#### [What is expected]
After reading the records, print them all again exactly as they stand.

━━━ Data listing

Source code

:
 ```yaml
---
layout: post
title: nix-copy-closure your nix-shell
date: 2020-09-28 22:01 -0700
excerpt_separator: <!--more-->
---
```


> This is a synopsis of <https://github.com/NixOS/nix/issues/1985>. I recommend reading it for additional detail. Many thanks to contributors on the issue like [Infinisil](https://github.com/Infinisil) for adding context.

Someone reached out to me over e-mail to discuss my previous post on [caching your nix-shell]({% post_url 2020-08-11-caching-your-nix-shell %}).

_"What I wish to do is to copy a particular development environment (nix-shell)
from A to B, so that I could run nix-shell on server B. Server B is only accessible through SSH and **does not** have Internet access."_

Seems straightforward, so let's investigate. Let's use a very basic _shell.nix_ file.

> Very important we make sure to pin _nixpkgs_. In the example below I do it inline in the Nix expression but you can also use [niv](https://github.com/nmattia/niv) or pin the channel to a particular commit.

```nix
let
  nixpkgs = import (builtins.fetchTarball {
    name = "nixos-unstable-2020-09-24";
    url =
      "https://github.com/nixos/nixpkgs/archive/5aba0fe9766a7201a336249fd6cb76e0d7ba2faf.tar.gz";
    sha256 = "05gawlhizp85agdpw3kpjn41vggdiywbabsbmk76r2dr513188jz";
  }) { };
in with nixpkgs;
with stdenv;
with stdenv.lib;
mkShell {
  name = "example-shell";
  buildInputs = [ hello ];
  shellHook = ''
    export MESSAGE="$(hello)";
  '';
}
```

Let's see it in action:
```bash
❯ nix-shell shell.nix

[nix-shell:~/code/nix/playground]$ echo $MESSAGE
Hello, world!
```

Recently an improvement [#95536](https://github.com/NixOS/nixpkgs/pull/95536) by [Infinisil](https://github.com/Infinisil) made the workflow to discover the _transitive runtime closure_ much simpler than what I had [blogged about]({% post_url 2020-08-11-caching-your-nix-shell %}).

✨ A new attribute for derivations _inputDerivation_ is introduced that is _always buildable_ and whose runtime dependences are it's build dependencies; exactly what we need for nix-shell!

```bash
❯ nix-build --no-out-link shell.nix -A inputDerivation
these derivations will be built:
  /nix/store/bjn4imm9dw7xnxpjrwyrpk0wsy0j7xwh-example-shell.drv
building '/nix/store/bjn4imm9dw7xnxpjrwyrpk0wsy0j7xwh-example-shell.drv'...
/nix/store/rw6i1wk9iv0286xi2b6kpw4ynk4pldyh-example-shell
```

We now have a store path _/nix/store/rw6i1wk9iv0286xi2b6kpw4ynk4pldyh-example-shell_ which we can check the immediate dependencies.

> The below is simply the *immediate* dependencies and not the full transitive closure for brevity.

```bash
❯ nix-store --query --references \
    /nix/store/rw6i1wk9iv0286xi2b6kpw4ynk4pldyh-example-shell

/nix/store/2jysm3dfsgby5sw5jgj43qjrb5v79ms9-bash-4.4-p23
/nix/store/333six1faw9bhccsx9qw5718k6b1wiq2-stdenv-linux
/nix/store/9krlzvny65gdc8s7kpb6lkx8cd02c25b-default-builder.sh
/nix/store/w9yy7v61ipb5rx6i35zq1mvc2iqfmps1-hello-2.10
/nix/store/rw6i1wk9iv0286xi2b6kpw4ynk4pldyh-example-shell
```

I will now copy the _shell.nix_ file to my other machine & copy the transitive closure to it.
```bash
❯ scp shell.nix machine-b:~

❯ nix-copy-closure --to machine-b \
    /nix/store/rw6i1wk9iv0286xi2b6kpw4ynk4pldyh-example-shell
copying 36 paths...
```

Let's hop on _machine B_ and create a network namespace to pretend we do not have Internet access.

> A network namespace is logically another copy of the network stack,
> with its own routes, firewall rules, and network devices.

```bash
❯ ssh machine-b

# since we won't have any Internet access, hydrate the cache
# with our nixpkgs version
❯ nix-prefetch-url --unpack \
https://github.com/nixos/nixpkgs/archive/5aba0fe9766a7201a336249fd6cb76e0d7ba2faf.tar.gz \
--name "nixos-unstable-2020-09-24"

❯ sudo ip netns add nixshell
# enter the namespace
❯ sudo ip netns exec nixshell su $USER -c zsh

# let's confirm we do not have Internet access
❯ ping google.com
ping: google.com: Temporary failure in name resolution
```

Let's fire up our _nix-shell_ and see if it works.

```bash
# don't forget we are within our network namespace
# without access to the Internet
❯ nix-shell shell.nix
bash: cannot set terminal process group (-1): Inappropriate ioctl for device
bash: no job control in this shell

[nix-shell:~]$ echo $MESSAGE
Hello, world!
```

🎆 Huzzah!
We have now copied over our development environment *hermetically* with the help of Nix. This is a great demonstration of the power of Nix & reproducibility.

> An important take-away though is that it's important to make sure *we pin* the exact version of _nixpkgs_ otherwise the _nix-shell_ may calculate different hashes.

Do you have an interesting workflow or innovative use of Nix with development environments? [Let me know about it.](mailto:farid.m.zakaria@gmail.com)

━━━━━━

#### [Answer to this task]
Source code

:
 ```yaml
---
layout: post
title: nix-copy-closure your nix-shell
date: 2020-09-28 22:01 -0700
excerpt_separator: <!--more-->
---
```


> This is a synopsis of <https://github.com/NixOS/nix/issues/1985>. I recommend reading it for additional detail. Many thanks to contributors on the issue like [Infinisil](https://github.com/Infinisil) for adding context.

Someone reached out to me over e-mail to discuss my previous post on [caching your nix-shell]({% post_url 2020-08-11-caching-your-nix-shell %}).

_"What I wish to do is to copy a particular development environment (nix-shell)
from A to B, so that I could run nix-shell on server B. Server B is only accessible through SSH and **does not** have Internet access."_

Seems straightforward, so let's investigate. Let's use a very basic _shell.nix_ file.

> Very important we make sure to pin _nixpkgs_. In the example below I do it inline in the Nix expression but you can also use [niv](https://github.com/nmattia/niv) or pin the channel to a particular commit.

```nix
let
  nixpkgs = import (builtins.fetchTarball {
    name = "nixos-unstable-2020-09-24";
    url =
      "https://github.com/nixos/nixpkgs/archive/5aba0fe9766a7201a336249fd6cb76e0d7ba2faf.tar.gz";
    sha256 = "05gawlhizp85agdpw3kpjn41vggdiywbabsbmk76r2dr513188jz";
  }) { };
in with nixpkgs;
with stdenv;
with stdenv.lib;
mkShell {
  name = "example-shell";
  buildInputs = [ hello ];
  shellHook = ''
    export MESSAGE="$(hello)";
  '';
}
```

Let's see it in action:
```bash
❯ nix-shell shell.nix

[nix-shell:~/code/nix/playground]$ echo $MESSAGE
Hello, world!
```

Recently an improvement [#95536](https://github.com/NixOS/nixpkgs/pull/95536) by [Infinisil](https://github.com/Infinisil) made the workflow to discover the _transitive runtime closure_ much simpler than what I had [blogged about]({% post_url 2020-08-11-caching-your-nix-shell %}).

✨ A new attribute for derivations _inputDerivation_ is introduced that is _always buildable_ and whose runtime dependences are it's build dependencies; exactly what we need for nix-shell!

```bash
❯ nix-build --no-out-link shell.nix -A inputDerivation
these derivations will be built:
  /nix/store/bjn4imm9dw7xnxpjrwyrpk0wsy0j7xwh-example-shell.drv
building '/nix/store/bjn4imm9dw7xnxpjrwyrpk0wsy0j7xwh-example-shell.drv'...
/nix/store/rw6i1wk9iv0286xi2b6kpw4ynk4pldyh-example-shell
```

We now have a store path _/nix/store/rw6i1wk9iv0286xi2b6kpw4ynk4pldyh-example-shell_ which we can check the immediate dependencies.

> The below is simply the *immediate* dependencies and not the full transitive closure for brevity.

```bash
❯ nix-store --query --references \
    /nix/store/rw6i1wk9iv0286xi2b6kpw4ynk4pldyh-example-shell

/nix/store/2jysm3dfsgby5sw5jgj43qjrb5v79ms9-bash-4.4-p23
/nix/store/333six1faw9bhccsx9qw5718k6b1wiq2-stdenv-linux
/nix/store/9krlzvny65gdc8s7kpb6lkx8cd02c25b-default-builder.sh
/nix/store/w9yy7v61ipb5rx6i35zq1mvc2iqfmps1-hello-2.10
/nix/store/rw6i1wk9iv0286xi2b6kpw4ynk4pldyh-example-shell
```

I will now copy the _shell.nix_ file to my other machine & copy the transitive closure to it.
```bash
❯ scp shell.nix machine-b:~

❯ nix-copy-closure --to machine-b \
    /nix/store/rw6i1wk9iv0286xi2b6kpw4ynk4pldyh-example-shell
copying 36 paths...
```

Let's hop on _machine B_ and create a network namespace to pretend we do not have Internet access.

> A network namespace is logically another copy of the network stack,
> with its own routes, firewall rules, and network devices.

```bash
❯ ssh machine-b

# since we won't have any Internet access, hydrate the cache
# with our nixpkgs version
❯ nix-prefetch-url --unpack \
https://github.com/nixos/nixpkgs/archive/5aba0fe9766a7201a336249fd6cb76e0d7ba2faf.tar.gz \
--name "nixos-unstable-2020-09-24"

❯ sudo ip netns add nixshell
# enter the namespace
❯ sudo ip netns exec nixshell su $USER -c zsh

# let's confirm we do not have Internet access
❯ ping google.com
ping: google.com: Temporary failure in name resolution
```

Let's fire up our _nix-shell_ and see if it works.

```bash
# don't forget we are within our network namespace
# without access to the Internet
❯ nix-shell shell.nix
bash: cannot set terminal process group (-1): Inappropriate ioctl for device
bash: no job control in this shell

[nix-shell:~]$ echo $MESSAGE
Hello, world!
```

🎆 Huzzah!
We have now copied over our development environment *hermetically* with the help of Nix. This is a great demonstration of the power of Nix & reproducibility.

> An important take-away though is that it's important to make sure *we pin* the exact version of _nixpkgs_ otherwise the _nix-shell_ may calculate different hashes.

Do you have an interesting workflow or innovative use of Nix with development environments? [Let me know about it.](mailto:farid.m.zakaria@gmail.com)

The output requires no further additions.